Collection entries:
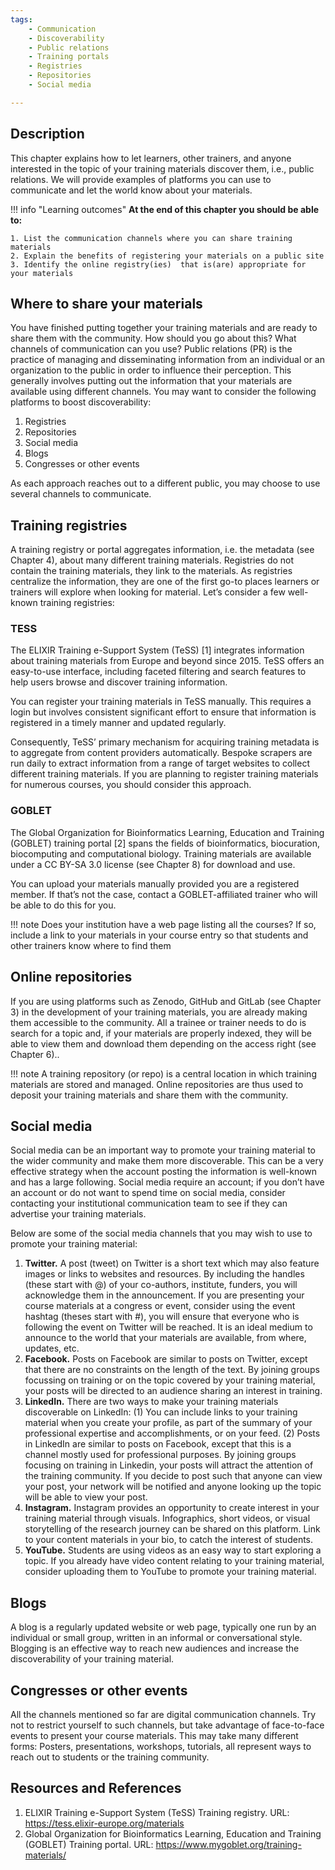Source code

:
 ```yaml
---
tags:
    - Communication
    - Discoverability
    - Public relations
    - Training portals
    - Registries
    - Repositories
    - Social media

---
```

 
## Description

This chapter explains how to let learners, other trainers, and anyone interested in the topic of your training materials discover them, i.e., public relations. We will provide examples of platforms you can use to communicate and let the world know about your materials.

!!! info "Learning outcomes"
    **At the end of this chapter you should be able to:**

    1. List the communication channels where you can share training materials
    2. Explain the benefits of registering your materials on a public site
    3. Identify the online registry(ies)  that is(are) appropriate for your materials

## Where to share your materials

You have finished putting together your training materials and are ready to share them with the community. How should you go about this? What channels of communication can you use?
Public relations (PR) is the practice of managing and disseminating information from an individual or an organization to the public in order to influence their perception. This generally involves putting out the information that your materials are available using different channels. You may want to consider the following platforms to boost discoverability:
 1. Registries
 2. Repositories
 3. Social media
 4. Blogs
 5. Congresses or other events

As each approach reaches out to a different public, you may choose to use several channels to communicate.

## Training registries

A training registry or portal aggregates information, i.e. the metadata (see Chapter 4), about many different training materials. Registries do not contain the training materials, they link to the materials.  As registries centralize the information, they are one of the first go-to places learners or trainers will explore when looking for material. Let’s consider a few well-known training registries:

### TESS

The ELIXIR Training e-Support System (TeSS) [1] integrates information about training materials from Europe and beyond since 2015. TeSS offers an easy-to-use interface, including faceted filtering and search features to help users browse and discover training information. 

You can register your training materials in TeSS manually. This requires a login but involves consistent significant effort to ensure that information is registered in a timely manner and updated regularly.

Consequently, TeSS’ primary mechanism for acquiring training metadata is to aggregate from content providers automatically. Bespoke scrapers are run daily to extract information from a range of target websites to collect different training materials. If you are planning to register training materials for numerous courses, you should consider this approach.

### GOBLET

The Global Organization for Bioinformatics Learning, Education and Training (GOBLET) training portal [2] spans the fields of bioinformatics, biocuration, biocomputing and computational biology. Training materials are available under a CC BY-SA 3.0 license (see Chapter 8) for download and use. 

You can upload your materials manually provided you are a registered member. If that’s not the case, contact a GOBLET-affiliated trainer who will be able to do this for you.

!!! note
    Does your institution have a web page listing all the courses? If so, include a link to your materials in your course entry so that students and other trainers know where to find them

## Online repositories

If you are using platforms such as Zenodo, GitHub and GitLab (see Chapter 3) in the development of your training materials, you are already making them accessible to the community. All a trainee or trainer needs to do is search for a topic and, if your materials are properly indexed, they will be able to view them and download them depending on the access right (see Chapter 6)..

!!! note
     A training repository (or repo) is a central location in which training materials are stored and managed. Online repositories are thus used to deposit your training materials and share them with the community.

## Social media

Social media can be an important way to promote your training material to the wider community and make them more discoverable. This can be a very effective strategy when the account posting the information is well-known and has a large following. Social media require an account; if you don’t have an account or do not want to spend time on social media, consider contacting your institutional communication team to see if they can advertise your training materials.

Below are some of the social media channels that you may wish to use to promote your training material:

 1. **Twitter.** A post (tweet) on Twitter is a short text which may also feature images or links to websites and resources. By including the handles (these start with @) of your co-authors, institute, funders, you will acknowledge them in the announcement. If you are presenting your course materials at a congress or event, consider using the event hashtag (theses start with #), you will ensure that everyone who is following the event on Twitter will be reached. It is an ideal medium to announce to the world that your materials are available, from where, updates, etc.
 2. **Facebook.** Posts on Facebook are similar to posts on Twitter, except that there are no constraints on the length of the text. By joining groups focussing on training or on the topic covered by your training material, your posts will be directed to an audience sharing an interest in training.
 3. **LinkedIn.** There are two ways to make your training materials discoverable on LinkedIn: (1) You can include links to your training material when you create your profile, as part of the summary of your professional expertise and accomplishments, or on your feed. (2) Posts in LinkedIn are similar to posts on Facebook, except that this is a channel mostly used for professional purposes. By joining groups focusing on training in Linkedin, your posts will attract the attention of the training community. If you decide to post such that anyone can view your post, your network will be notified and anyone looking up the topic will be able to view your post.
 4. **Instagram.** Instagram provides an opportunity to create interest in your training material through visuals. Infographics, short videos, or visual storytelling of the research journey can be shared on this platform. Link to your content materials in your bio, to catch the interest of students.
 5. **YouTube.** Students are using videos as an easy way to start exploring a topic. If you already have video content relating to your training material, consider uploading them to YouTube to promote your training material.

## Blogs

A blog is a regularly updated website or web page, typically one run by an individual or small group, written in an informal or conversational style. Blogging is an effective way to reach new audiences and increase the discoverability of your training material. 

## Congresses or other events

All the channels mentioned so far are digital communication channels. Try not to restrict yourself to such channels, but take advantage of face-to-face events to present your course materials. This may take many different forms: Posters, presentations, workshops, tutorials, all represent ways to reach out to students or the training community.

## Resources and References

 1. ELIXIR Training e-Support System (TeSS) Training registry. URL: https://tess.elixir-europe.org/materials
 2. Global Organization for Bioinformatics Learning, Education and Training (GOBLET)  Training portal. URL: https://www.mygoblet.org/training-materials/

● **Aim of the exercise**
Every line above that contains the word "videos" should be reported.

● **Answer box**
 4. **Instagram.** Instagram provides an opportunity to create interest in your training material through visuals. Infographics, short videos, or visual storytelling of the research journey can be shared on this platform. Link to your content materials in your bio, to catch the interest of students.
 5. **YouTube.** Students are using videos as an easy way to start exploring a topic. If you already have video content relating to your training material, consider uploading them to YouTube to promote your training material.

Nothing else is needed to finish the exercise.